Crocker had the opportunity to see Nehru from close quarter as the Australian High Commissioner to India between 1952 and 1955 and again from 1958 to 1962. Crocker writing about Nehru says, ‘had my job in Delhi been anything else I would still have watched him, out of interest, almost helpless interest. He was interesting because of his political importance but still more interesting because of himself. Mostly I admired him; occasionally he was disappointing; but always he fascinated me’.

My main takeaway from the book is that it reinforces with concrete example, the summary of the man ie. ‘A great and a remarkable human being but a failed policy maker and leader in government’. The brute reality is that India gave him 18 years of uninterrupted rule, with more or less unbridled and unchallenged power, but when he died, he had left India with nearly all its problems unsolved; food insecurity, poverty and illiteracy, low level of per capita income, frayed communal relations and communal riots, domestic insurgency and unfriendly neighborhood.

While he has many unabashed followers in whose eyes he could/can do no wrong, but what can you say of a leader under whose 18 years of uninterrupted rule, India could not even break the begging bowl that had become the defining character for the country (and the source of great humiliation too).
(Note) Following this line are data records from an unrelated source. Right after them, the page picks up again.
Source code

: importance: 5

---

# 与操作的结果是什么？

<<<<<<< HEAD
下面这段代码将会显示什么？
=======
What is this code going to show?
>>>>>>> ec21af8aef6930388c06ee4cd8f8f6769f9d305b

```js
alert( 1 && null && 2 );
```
It was only in his death that made the leadership set its mind to it, and when it did, it took less than a decade for India to become self sufficient in food grains!

For me the lasting problem that he left behind for this country was to convince them that thinking in ‘poem’ was more important than thinking in ‘prose’. Prose demands clear and rational thinking – thinking in first principle terms, not abstractions. Since it demands understanding an issue at the level of basics, it is surely pretty difficult, for even those who are contrast, in lyrical thinking everything goes… Prose asks you to list concrete steps how to maintain communal harmony, in poetry you can talk abstract like humanism, bhai chara and get away with it. Nehru got away with his lyrical speeches and abstract ideas…! His cunning ensured that all who could challenge his humbug abstractions were either sidelined, also no leadership was groomed who could pose a challenge to him…he was clear who would succeed him…

The book has many failings, it has an ethnocentric bias to it, but I guess the assessment of Nehru is pretty correct; a great personality but a mediocre leader (at best).